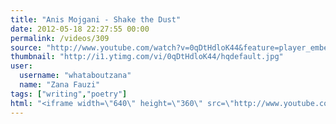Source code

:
 ```yaml
---
title: "Anis Mojgani - Shake the Dust"
date: 2012-05-18 22:27:55 00:00
permalink: /videos/309
source: "http://www.youtube.com/watch?v=0qDtHdloK44&feature=player_embedded"
thumbnail: "http://i1.ytimg.com/vi/0qDtHdloK44/hqdefault.jpg"
user:
  username: "whataboutzana"
  name: "Zana Fauzi"
tags: ["writing","poetry"]
html: "<iframe width=\"640\" height=\"360\" src=\"http://www.youtube.com/embed/0qDtHdloK44?wmode=transparent&fs=1&feature=oembed\" frameborder=\"0\" allowfullscreen></iframe>"
---
```


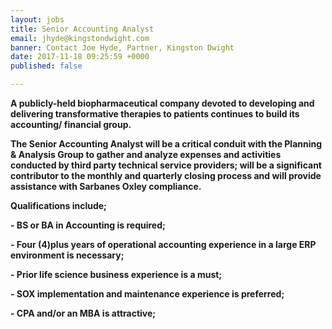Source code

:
 ```yaml
---
layout: jobs
title: Senior Accounting Analyst
email: jhyde@kingstondwight.com
banner: Contact Joe Hyde, Partner, Kingston Dwight
date: 2017-11-18 09:25:59 +0000
published: false

---
```

**A publicly-held biopharmaceutical company devoted to developing and delivering transformative therapies to patients continues to build its accounting/ financial group.**

**The Senior Accounting Analyst will be a critical conduit with the Planning & Analysis Group to gather and analyze expenses and activities conducted by third party technical service providers; will be a significant contributor to the monthly and quarterly closing process and will provide assistance with Sarbanes Oxley compliance.**

**Qualifications include;**

**- BS or BA in Accounting is required;**

**- Four (4)plus years of operational accounting experience in a large ERP environment is necessary;**

**- Prior life science business experience is a must;**

**- SOX implementation and maintenance experience is preferred;**

**- CPA and/or an MBA is attractive;**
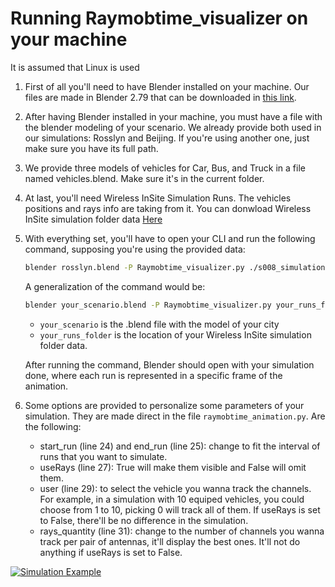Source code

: # Running Raymobtime_visualizer on your machine

It is assumed that Linux is used

1. First of all you'll need to have Blender installed on your machine. Our files are made in Blender 2.79 that can be downloaded in [this link](https://download.blender.org/release/Blender2.79/).
2. After having Blender installed in your machine, you must have a file with the blender modeling of your scenario. We already provide both used in our simulations: Rosslyn and Beijing. If you're using another one, just make sure you have its full path.
3. We provide three models of vehicles for Car, Bus, and Truck in a file named vehicles.blend. Make sure it's in the current folder.
4. At last, you'll need Wireless InSite Simulation Runs. The vehicles positions and rays info are taking from it. You can donwload Wireless InSite simulation folder data [Here](https://nextcloud.lasseufpa.org/s/QKPC23THnn6pez6)
5. With everything set, you'll have to open your CLI and run the following command, supposing you're using the provided data:

    ```bash
    blender rosslyn.blend -P Raymobtime_visualizer.py ./s008_simulation
    ```

    A generalization of the command would be:

    ```bash
    blender your_scenario.blend -P Raymobtime_visualizer.py your_runs_folder
    ```

    - `your_scenario` is the .blend file with the model of your city
    - `your_runs_folder` is the location of your Wireless InSite simulation folder data.

    After running the command, Blender should open with your simulation done, where each run is represented in a specific frame of the animation.

6. Some options are provided to personalize some parameters of your simulation. They are made direct in the file `raymobtime_animation.py`. Are the following:
    - start_run (line 24) and end_run (line 25): change to fit the interval of runs that you want to simulate.
    - useRays (line 27): True will make them visible and False will omit them.
    - user (line 29): to select the vehicle you wanna track the channels. For example, in a simulation with 10 equiped vehicles, you could choose from 1 to 10, picking 0 will track all of them. If useRays is set to False, there'll be no difference in the simulation.
    - rays_quantity (line 31): change to the number of channels you wanna track per pair of antennas, it'll display the best ones. It'll not do anything if useRays is set to False.

[![Simulation Example](http://img.youtube.com/vi/WkIo4cGDYU4/0.jpg)](https://www.youtube.com/watch?v=WkIo4cGDYU4&feature=youtu.be)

========================================

→ Action item
Give the listing again in full, exactly as it is, but without its images.

→ Problem solution
Source code

:
 ```yaml
---
title: "Anis Mojgani - Shake the Dust"
date: 2012-05-18 22:27:55 00:00
permalink: /videos/309
source: "http://www.youtube.com/watch?v=0qDtHdloK44&feature=player_embedded"
thumbnail: "http://i1.ytimg.com/vi/0qDtHdloK44/hqdefault.jpg"
user:
  username: "whataboutzana"
  name: "Zana Fauzi"
tags: ["writing","poetry"]
html: "<iframe width=\"640\" height=\"360\" src=\"http://www.youtube.com/embed/0qDtHdloK44?wmode=transparent&fs=1&feature=oembed\" frameborder=\"0\" allowfullscreen></iframe>"
---
```


Source code

:
 ```yaml
---
layout: jobs
title: Senior Accounting Analyst
email: jhyde@kingstondwight.com
banner: Contact Joe Hyde, Partner, Kingston Dwight
date: 2017-11-18 09:25:59 +0000
published: false

---
```

**A publicly-held biopharmaceutical company devoted to developing and delivering transformative therapies to patients continues to build its accounting/ financial group.**

**The Senior Accounting Analyst will be a critical conduit with the Planning & Analysis Group to gather and analyze expenses and activities conducted by third party technical service providers; will be a significant contributor to the monthly and quarterly closing process and will provide assistance with Sarbanes Oxley compliance.**

**Qualifications include;**

**- BS or BA in Accounting is required;**

**- Four (4)plus years of operational accounting experience in a large ERP environment is necessary;**

**- Prior life science business experience is a must;**

**- SOX implementation and maintenance experience is preferred;**

**- CPA and/or an MBA is attractive;**
Source code

: # Running Raymobtime_visualizer on your machine

It is assumed that Linux is used

1. First of all you'll need to have Blender installed on your machine. Our files are made in Blender 2.79 that can be downloaded in [this link](https://download.blender.org/release/Blender2.79/).
2. After having Blender installed in your machine, you must have a file with the blender modeling of your scenario. We already provide both used in our simulations: Rosslyn and Beijing. If you're using another one, just make sure you have its full path.
3. We provide three models of vehicles for Car, Bus, and Truck in a file named vehicles.blend. Make sure it's in the current folder.
4. At last, you'll need Wireless InSite Simulation Runs. The vehicles positions and rays info are taking from it. You can donwload Wireless InSite simulation folder data [Here](https://nextcloud.lasseufpa.org/s/QKPC23THnn6pez6)
5. With everything set, you'll have to open your CLI and run the following command, supposing you're using the provided data:

    ```bash
    blender rosslyn.blend -P Raymobtime_visualizer.py ./s008_simulation
    ```

    A generalization of the command would be:

    ```bash
    blender your_scenario.blend -P Raymobtime_visualizer.py your_runs_folder
    ```

    - `your_scenario` is the .blend file with the model of your city
    - `your_runs_folder` is the location of your Wireless InSite simulation folder data.

    After running the command, Blender should open with your simulation done, where each run is represented in a specific frame of the animation.

6. Some options are provided to personalize some parameters of your simulation. They are made direct in the file `raymobtime_animation.py`. Are the following:
    - start_run (line 24) and end_run (line 25): change to fit the interval of runs that you want to simulate.
    - useRays (line 27): True will make them visible and False will omit them.
    - user (line 29): to select the vehicle you wanna track the channels. For example, in a simulation with 10 equiped vehicles, you could choose from 1 to 10, picking 0 will track all of them. If useRays is set to False, there'll be no difference in the simulation.
    - rays_quantity (line 31): change to the number of channels you wanna track per pair of antennas, it'll display the best ones. It'll not do anything if useRays is set to False.

[![Simulation Example](http://img.youtube.com/vi/WkIo4cGDYU4/0.jpg)](https://www.youtube.com/watch?v=WkIo4cGDYU4&feature=youtu.be)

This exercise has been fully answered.